▶ _Activity_
Copying exactly, give the lines in the material below from the one with "An open set" to the one with "每个情景只改变其声明因素，其", ends included, and nothing besides.

▶ _Provided records_
= Beginning of Section =

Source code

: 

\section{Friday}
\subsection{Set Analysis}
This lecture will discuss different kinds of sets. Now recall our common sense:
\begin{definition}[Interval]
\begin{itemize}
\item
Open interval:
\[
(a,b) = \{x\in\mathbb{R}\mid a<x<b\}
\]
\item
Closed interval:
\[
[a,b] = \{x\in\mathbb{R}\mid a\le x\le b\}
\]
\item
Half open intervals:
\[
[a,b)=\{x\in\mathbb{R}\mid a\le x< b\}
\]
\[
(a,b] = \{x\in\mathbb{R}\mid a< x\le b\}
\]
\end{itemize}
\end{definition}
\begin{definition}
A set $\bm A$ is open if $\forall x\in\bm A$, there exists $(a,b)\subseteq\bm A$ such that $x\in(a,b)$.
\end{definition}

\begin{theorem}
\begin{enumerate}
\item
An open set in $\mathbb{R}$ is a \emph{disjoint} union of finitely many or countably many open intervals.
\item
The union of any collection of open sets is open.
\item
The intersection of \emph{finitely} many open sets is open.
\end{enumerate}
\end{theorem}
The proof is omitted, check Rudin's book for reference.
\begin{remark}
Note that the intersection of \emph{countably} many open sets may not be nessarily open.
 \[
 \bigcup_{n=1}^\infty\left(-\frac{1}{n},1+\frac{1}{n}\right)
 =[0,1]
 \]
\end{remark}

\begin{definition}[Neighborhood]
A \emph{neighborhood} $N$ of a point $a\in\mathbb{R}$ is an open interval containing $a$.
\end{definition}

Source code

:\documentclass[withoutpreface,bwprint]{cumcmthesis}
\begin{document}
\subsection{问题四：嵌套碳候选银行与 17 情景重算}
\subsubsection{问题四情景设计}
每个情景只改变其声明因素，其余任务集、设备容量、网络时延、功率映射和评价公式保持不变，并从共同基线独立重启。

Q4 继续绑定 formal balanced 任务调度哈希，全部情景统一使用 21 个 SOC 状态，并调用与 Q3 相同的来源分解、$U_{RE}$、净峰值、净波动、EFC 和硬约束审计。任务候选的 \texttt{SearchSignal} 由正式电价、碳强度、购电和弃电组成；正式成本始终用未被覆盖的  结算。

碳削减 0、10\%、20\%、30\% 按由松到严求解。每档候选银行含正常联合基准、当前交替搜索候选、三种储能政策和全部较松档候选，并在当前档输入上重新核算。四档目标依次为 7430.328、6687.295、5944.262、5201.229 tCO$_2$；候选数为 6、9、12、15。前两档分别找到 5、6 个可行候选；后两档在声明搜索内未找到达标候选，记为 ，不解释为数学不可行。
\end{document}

= End of Section =

▶ _Task solution_
An open set in $\mathbb{R}$ is a \emph{disjoint} union of finitely many or countably many open intervals.
\item
The union of any collection of open sets is open.
\item
The intersection of \emph{finitely} many open sets is open.
\end{enumerate}
\end{theorem}
The proof is omitted, check Rudin's book for reference.
\begin{remark}
Note that the intersection of \emph{countably} many open sets may not be nessarily open.
 \[
 \bigcup_{n=1}^\infty\left(-\frac{1}{n},1+\frac{1}{n}\right)
 =[0,1]
 \]
\end{remark}

\begin{definition}[Neighborhood]
A \emph{neighborhood} $N$ of a point $a\in\mathbb{R}$ is an open interval containing $a$.
\end{definition}

Source code

:\documentclass[withoutpreface,bwprint]{cumcmthesis}
\begin{document}
\subsection{问题四：嵌套碳候选银行与 17 情景重算}
\subsubsection{问题四情景设计}
每个情景只改变其声明因素，其余任务集、设备容量、网络时延、功率映射和评价公式保持不变，并从共同基线独立重启。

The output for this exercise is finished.